For the purposes of this report, we assume that the economic consequences can be estimated by the total damages to properties and crops which are associated with each event type. We are interested in looking at these damages both separately and combined. As in the previous section, the original data is grouped according to the respective category, and total damages are calculated for each event type.
prop_sum <- storm %>% group_by(EVTYPE) %>% summarise(cost=sum(propd))
head(prop_sum)
## # A tibble: 6 x 2
## EVTYPE cost
## <chr> <dbl>
## 1 " HIGH SURF ADVISORY" 200000
## 2 " COASTAL FLOOD" 0
## 3 " FLASH FLOOD" 50000
## 4 " LIGHTNING" 0
## 5 " TSTM WIND" 8100000
## 6 " TSTM WIND (G45)" 8000
max(prop_sum$cost)
## [1] 144657709807
prop_sum$EVTYPE[prop_sum$cost == max(prop_sum$cost)]
## [1] "FLOOD"
crop_sum <- storm %>% group_by(EVTYPE) %>% summarise(cost=sum(cropd))
head(crop_sum)
## # A tibble: 6 x 2
## EVTYPE cost
## <chr> <dbl>
## 1 " HIGH SURF ADVISORY" 0
## 2 " COASTAL FLOOD" 0
## 3 " FLASH FLOOD" 0
## 4 " LIGHTNING" 0
## 5 " TSTM WIND" 0
## 6 " TSTM WIND (G45)" 0
max(crop_sum$cost)
## [1] 13972566000
crop_sum$EVTYPE[crop_sum$cost == max(crop_sum$cost)]
## [1] "DROUGHT"
combined <- merge(prop_sum,crop_sum,by="EVTYPE")
combined$total <- combined$cost.x+combined$cost.y
This time, the event type responsible for incurring the largest damage is not the same for the categories. Floods lead to the largest property damage, while droughts are responsible for the largest crop damage (but note that that sum is one order of magnitude smaller). As before, the lists are ordered and the 10 largest damage sources each are extracted:
prop_ord <- order(prop_sum$cost,decreasing = TRUE)

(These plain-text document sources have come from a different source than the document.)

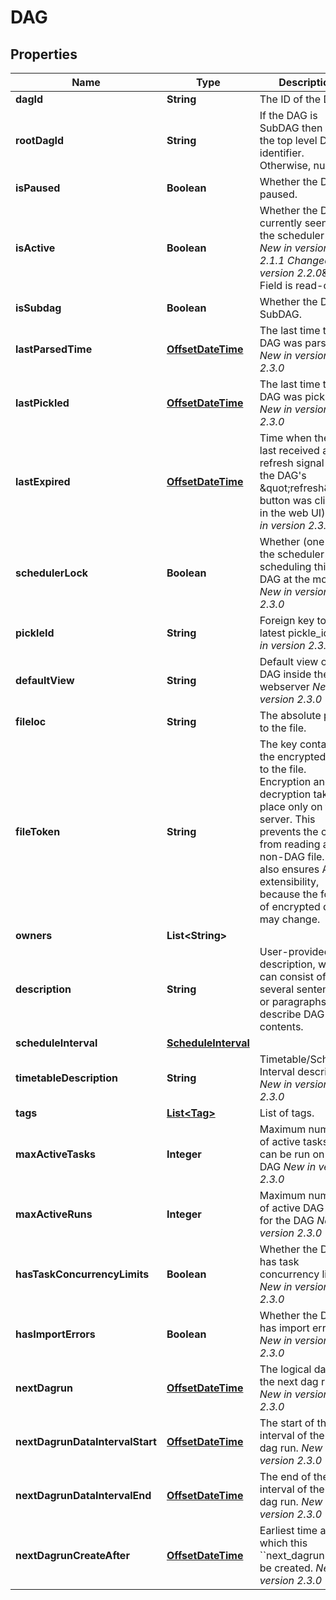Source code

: # DAG

## Properties
| Name                            | Type                                        | Description                                                                                                                                                                                                                                              | Notes      |
|---------------------------------|---------------------------------------------|----------------------------------------------------------------------------------------------------------------------------------------------------------------------------------------------------------------------------------------------------------|------------|
| **dagId**                       | **String**                                  | The ID of the DAG.                                                                                                                                                                                                                                       | [optional] |
| **rootDagId**                   | **String**                                  | If the DAG is SubDAG then it is the top level DAG identifier. Otherwise, null.                                                                                                                                                                           | [optional] |
| **isPaused**                    | **Boolean**                                 | Whether the DAG is paused.                                                                                                                                                                                                                               | [optional] |
| **isActive**                    | **Boolean**                                 | Whether the DAG is currently seen by the scheduler(s).  *New in version 2.1.1*  *Changed in version 2.2.0*&amp;#58; Field is read-only.                                                                                                                  | [optional] |
| **isSubdag**                    | **Boolean**                                 | Whether the DAG is SubDAG.                                                                                                                                                                                                                               | [optional] |
| **lastParsedTime**              | [**OffsetDateTime**](OffsetDateTime.md)     | The last time the DAG was parsed.  *New in version 2.3.0*                                                                                                                                                                                                | [optional] |
| **lastPickled**                 | [**OffsetDateTime**](OffsetDateTime.md)     | The last time the DAG was pickled.  *New in version 2.3.0*                                                                                                                                                                                               | [optional] |
| **lastExpired**                 | [**OffsetDateTime**](OffsetDateTime.md)     | Time when the DAG last received a refresh signal (e.g. the DAG&#x27;s \&quot;refresh\&quot; button was clicked in the web UI)  *New in version 2.3.0*                                                                                                    | [optional] |
| **schedulerLock**               | **Boolean**                                 | Whether (one of) the scheduler is scheduling this DAG at the moment  *New in version 2.3.0*                                                                                                                                                              | [optional] |
| **pickleId**                    | **String**                                  | Foreign key to the latest pickle_id  *New in version 2.3.0*                                                                                                                                                                                              | [optional] |
| **defaultView**                 | **String**                                  | Default view of the DAG inside the webserver  *New in version 2.3.0*                                                                                                                                                                                     | [optional] |
| **fileloc**                     | **String**                                  | The absolute path to the file.                                                                                                                                                                                                                           | [optional] |
| **fileToken**                   | **String**                                  | The key containing the encrypted path to the file. Encryption and decryption take place only on the server. This prevents the client from reading an non-DAG file. This also ensures API extensibility, because the format of encrypted data may change. | [optional] |
| **owners**                      | **List&lt;String&gt;**                      |                                                                                                                                                                                                                                                          | [optional] |
| **description**                 | **String**                                  | User-provided DAG description, which can consist of several sentences or paragraphs that describe DAG contents.                                                                                                                                          | [optional] |
| **scheduleInterval**            | [**ScheduleInterval**](ScheduleInterval.md) |                                                                                                                                                                                                                                                          | [optional] |
| **timetableDescription**        | **String**                                  | Timetable/Schedule Interval description.  *New in version 2.3.0*                                                                                                                                                                                         | [optional] |
| **tags**                        | [**List&lt;Tag&gt;**](Tag.md)               | List of tags.                                                                                                                                                                                                                                            | [optional] |
| **maxActiveTasks**              | **Integer**                                 | Maximum number of active tasks that can be run on the DAG  *New in version 2.3.0*                                                                                                                                                                        | [optional] |
| **maxActiveRuns**               | **Integer**                                 | Maximum number of active DAG runs for the DAG  *New in version 2.3.0*                                                                                                                                                                                    | [optional] |
| **hasTaskConcurrencyLimits**    | **Boolean**                                 | Whether the DAG has task concurrency limits  *New in version 2.3.0*                                                                                                                                                                                      | [optional] |
| **hasImportErrors**             | **Boolean**                                 | Whether the DAG has import errors  *New in version 2.3.0*                                                                                                                                                                                                | [optional] |
| **nextDagrun**                  | [**OffsetDateTime**](OffsetDateTime.md)     | The logical date of the next dag run.  *New in version 2.3.0*                                                                                                                                                                                            | [optional] |
| **nextDagrunDataIntervalStart** | [**OffsetDateTime**](OffsetDateTime.md)     | The start of the interval of the next dag run.  *New in version 2.3.0*                                                                                                                                                                                   | [optional] |
| **nextDagrunDataIntervalEnd**   | [**OffsetDateTime**](OffsetDateTime.md)     | The end of the interval of the next dag run.  *New in version 2.3.0*                                                                                                                                                                                     | [optional] |
| **nextDagrunCreateAfter**       | [**OffsetDateTime**](OffsetDateTime.md)     | Earliest time at which this &#x60;&#x60;next_dagrun&#x60;&#x60; can be created.  *New in version 2.3.0*                                                                                                                                                  | [optional] |

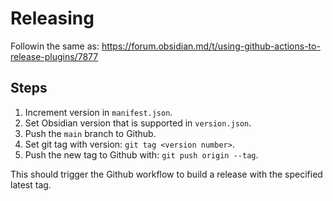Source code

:# Releasing

Followin the same as: https://forum.obsidian.md/t/using-github-actions-to-release-plugins/7877

## Steps

1.  Increment version in `manifest.json`.
2.  Set Obsidian version that is supported in `version.json`.
3.  Push the `main` branch to Github.
4.  Set git tag with version: `git tag <version number>`.
5.  Push the new tag to Github with: `git push origin --tag`.

This should trigger the Github workflow to build a release with the specified latest tag.

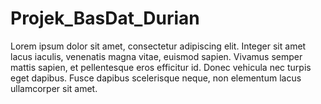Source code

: # Projek_BasDat_Durian
Lorem ipsum dolor sit amet, consectetur adipiscing elit. Integer sit amet lacus iaculis, venenatis magna vitae, euismod sapien. Vivamus semper mattis sapien, et pellentesque eros efficitur id. Donec vehicula nec turpis eget dapibus. Fusce dapibus scelerisque neque, non elementum lacus ullamcorper sit amet.
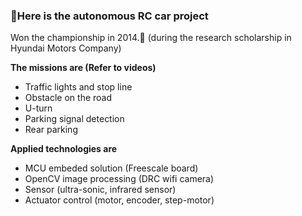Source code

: ### 🚙Here is the autonomous RC car project

Won the championship in 2014.🥇 (during the research scholarship in Hyundai Motors Company)

**The missions are (Refer to videos)**

- Traffic lights and stop line
- Obstacle on the road
- U-turn
- Parking signal detection
- Rear parking

**Applied technologies are**

- MCU embeded solution (Freescale board)
- OpenCV image processing (DRC wifi camera)
- Sensor (ultra-sonic, infrared sensor)
- Actuator control (motor, encoder, step-motor)
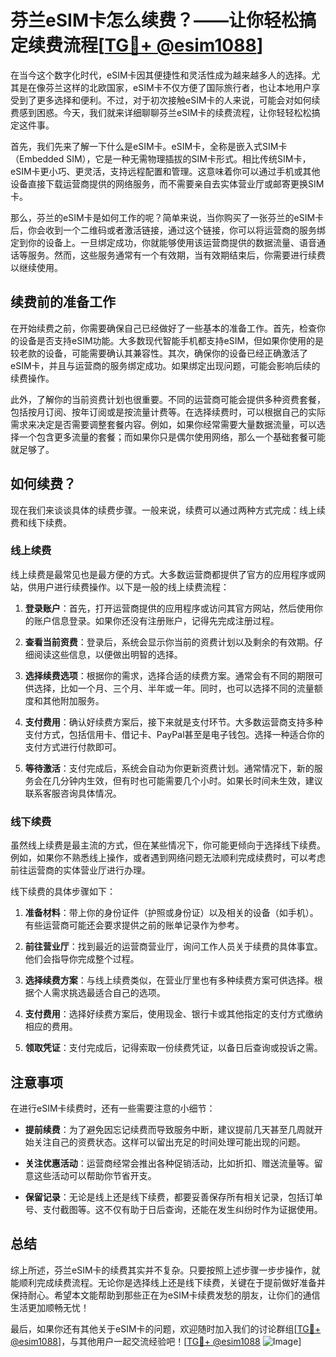 # 芬兰eSIM卡怎么续费？——让你轻松搞定续费流程[[TG💪+ @esim1088](https://t.me/s/esim1088)]

在当今这个数字化时代，eSIM卡因其便捷性和灵活性成为越来越多人的选择。尤其是在像芬兰这样的北欧国家，eSIM卡不仅方便了国际旅行者，也让本地用户享受到了更多选择和便利。不过，对于初次接触eSIM卡的人来说，可能会对如何续费感到困惑。今天，我们就来详细聊聊芬兰eSIM卡的续费流程，让你轻轻松松搞定这件事。

首先，我们先来了解一下什么是eSIM卡。eSIM卡，全称是嵌入式SIM卡（Embedded SIM），它是一种无需物理插拔的SIM卡形式。相比传统SIM卡，eSIM卡更小巧、更灵活，支持远程配置和管理。这意味着你可以通过手机或其他设备直接下载运营商提供的网络服务，而不需要亲自去实体营业厅或邮寄更换SIM卡。

那么，芬兰的eSIM卡是如何工作的呢？简单来说，当你购买了一张芬兰的eSIM卡后，你会收到一个二维码或者激活链接，通过这个链接，你可以将运营商的服务绑定到你的设备上。一旦绑定成功，你就能够使用该运营商提供的数据流量、语音通话等服务。然而，这些服务通常有一个有效期，当有效期结束后，你需要进行续费以继续使用。

## 续费前的准备工作

在开始续费之前，你需要确保自己已经做好了一些基本的准备工作。首先，检查你的设备是否支持eSIM功能。大多数现代智能手机都支持eSIM，但如果你使用的是较老款的设备，可能需要确认其兼容性。其次，确保你的设备已经正确激活了eSIM卡，并且与运营商的服务绑定成功。如果绑定出现问题，可能会影响后续的续费操作。

此外，了解你的当前资费计划也很重要。不同的运营商可能会提供多种资费套餐，包括按月订阅、按年订阅或是按流量计费等。在选择续费时，可以根据自己的实际需求来决定是否需要调整套餐内容。例如，如果你经常需要大量数据流量，可以选择一个包含更多流量的套餐；而如果你只是偶尔使用网络，那么一个基础套餐可能就足够了。

## 如何续费？

现在我们来谈谈具体的续费步骤。一般来说，续费可以通过两种方式完成：线上续费和线下续费。

### 线上续费

线上续费是最常见也是最方便的方式。大多数运营商都提供了官方的应用程序或网站，供用户进行续费操作。以下是一般的线上续费流程：

1. **登录账户**：首先，打开运营商提供的应用程序或访问其官方网站，然后使用你的账户信息登录。如果你还没有注册账户，记得先完成注册过程。

2. **查看当前资费**：登录后，系统会显示你当前的资费计划以及剩余的有效期。仔细阅读这些信息，以便做出明智的选择。

3. **选择续费选项**：根据你的需求，选择合适的续费方案。通常会有不同的期限可供选择，比如一个月、三个月、半年或一年。同时，也可以选择不同的流量额度和其他附加服务。

4. **支付费用**：确认好续费方案后，接下来就是支付环节。大多数运营商支持多种支付方式，包括信用卡、借记卡、PayPal甚至是电子钱包。选择一种适合你的支付方式进行付款即可。

5. **等待激活**：支付完成后，系统会自动为你更新资费计划。通常情况下，新的服务会在几分钟内生效，但有时也可能需要几个小时。如果长时间未生效，建议联系客服咨询具体情况。

### 线下续费

虽然线上续费是最主流的方式，但在某些情况下，你可能更倾向于选择线下续费。例如，如果你不熟悉线上操作，或者遇到网络问题无法顺利完成续费时，可以考虑前往运营商的实体营业厅进行办理。

线下续费的具体步骤如下：

1. **准备材料**：带上你的身份证件（护照或身份证）以及相关的设备（如手机）。有些运营商可能还会要求提供之前的账单记录作为参考。

2. **前往营业厅**：找到最近的运营商营业厅，询问工作人员关于续费的具体事宜。他们会指导你完成整个过程。

3. **选择续费方案**：与线上续费类似，在营业厅里也有多种续费方案可供选择。根据个人需求挑选最适合自己的选项。

4. **支付费用**：选择好续费方案后，使用现金、银行卡或其他指定的支付方式缴纳相应的费用。

5. **领取凭证**：支付完成后，记得索取一份续费凭证，以备日后查询或投诉之需。

## 注意事项

在进行eSIM卡续费时，还有一些需要注意的小细节：

- **提前续费**：为了避免因忘记续费而导致服务中断，建议提前几天甚至几周就开始关注自己的资费状态。这样可以留出充足的时间处理可能出现的问题。

- **关注优惠活动**：运营商经常会推出各种促销活动，比如折扣、赠送流量等。留意这些活动可以帮助你节省开支。

- **保留记录**：无论是线上还是线下续费，都要妥善保存所有相关记录，包括订单号、支付截图等。这不仅有助于日后查询，还能在发生纠纷时作为证据使用。

## 总结

综上所述，芬兰eSIM卡的续费其实并不复杂。只要按照上述步骤一步步操作，就能顺利完成续费流程。无论你是选择线上还是线下续费，关键在于提前做好准备并保持耐心。希望本文能帮助到那些正在为eSIM卡续费发愁的朋友，让你们的通信生活更加顺畅无忧！

最后，如果你还有其他关于eSIM卡的问题，欢迎随时加入我们的讨论群组[[TG💪+ @esim1088](https://t.me/s/esim1088)]，与其他用户一起交流经验吧！[[TG💪+ @esim1088](https://t.me/s/esim1088) ![Image](https://i.postimg.cc/4NQfJmqS/Snipaste-2025-05-13-00-14-12.png)]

prop10 <- head(prop_sum[prop_ord,],10)
prop10
## # A tibble: 10 x 2
## EVTYPE cost
## <chr> <dbl>
## 1 FLOOD 144657709807
## 2 HURRICANE/TYPHOON 69305840000
## 3 TORNADO 56937160779.
## 4 STORM SURGE 43323536000
## 5 FLASH FLOOD 16140812067.
## 6 HAIL 15732267048.
## 7 HURRICANE 11868319010
## 8 TROPICAL STORM 7703890550
## 9 WINTER STORM 6688497251
## 10 HIGH WIND 5270046295
crop_ord <- order(crop_sum$cost,decreasing = TRUE)
crop10 <- head(crop_sum[crop_ord,],10)
crop10
## # A tibble: 10 x 2
## EVTYPE cost
## <chr> <dbl>
## 1 DROUGHT 13972566000
## 2 FLOOD 5661968450
## 3 RIVER FLOOD 5029459000
## 4 ICE STORM 5022113500
## 5 HAIL 3025954473
## 6 HURRICANE 2741910000
## 7 HURRICANE/TYPHOON 2607872800
## 8 FLASH FLOOD 1421317100
## 9 EXTREME COLD 1312973000
## 10 FROST/FREEZE 1094186000
comb_ord <- order(combined$total,decreasing = TRUE)

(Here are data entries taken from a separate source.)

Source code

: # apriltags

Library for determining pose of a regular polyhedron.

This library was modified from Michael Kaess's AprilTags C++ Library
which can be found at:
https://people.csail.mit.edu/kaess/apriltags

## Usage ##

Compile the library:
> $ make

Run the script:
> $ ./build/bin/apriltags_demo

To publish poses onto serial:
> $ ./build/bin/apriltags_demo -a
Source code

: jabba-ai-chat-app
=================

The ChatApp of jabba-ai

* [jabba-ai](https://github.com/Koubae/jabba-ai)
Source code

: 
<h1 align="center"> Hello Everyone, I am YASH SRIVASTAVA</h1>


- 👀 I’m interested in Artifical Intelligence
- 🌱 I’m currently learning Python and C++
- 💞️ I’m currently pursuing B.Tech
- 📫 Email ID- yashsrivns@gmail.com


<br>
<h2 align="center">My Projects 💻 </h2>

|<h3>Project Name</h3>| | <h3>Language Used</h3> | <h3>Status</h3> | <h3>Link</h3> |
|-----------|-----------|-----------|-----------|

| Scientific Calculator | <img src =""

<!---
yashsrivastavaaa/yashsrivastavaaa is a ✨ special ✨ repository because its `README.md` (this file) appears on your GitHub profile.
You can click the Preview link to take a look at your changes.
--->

comb10 <- head(combined[comb_ord,],10)
comb10
## EVTYPE cost.x cost.y total
## 154 FLOOD 144657709807 5661968450 150319678257
## 372 HURRICANE/TYPHOON 69305840000 2607872800 71913712800
## 758 TORNADO 56937160779 414953270 57352114049
## 599 STORM SURGE 43323536000 5000 43323541000
## 212 HAIL 15732267048 3025954473 18758221521
## 138 FLASH FLOOD 16140812067 1421317100 17562129167
## 84 DROUGHT 1046106000 13972566000 15018672000
## 363 HURRICANE 11868319010 2741910000 14610229010
## 529 RIVER FLOOD 5118945500 5029459000 10148404500
## 387 ICE STORM 3944927860 5022113500 8967041360
The three lists are again combined, in order to create a panel plot.
comb10a <- data.frame(comb10$EVTYPE)
comb10a$cost <- comb10$total
colnames(comb10a) <- c("EVTYPE","cost")
prop10$type <- "Property damage"
crop10$type <- "Crop damage"
comb10a$type <- "Combined damage"
top10dam <- rbind(prop10,crop10,comb10a)
g <- ggplot(top10dam,aes(EVTYPE,cost,fill=EVTYPE))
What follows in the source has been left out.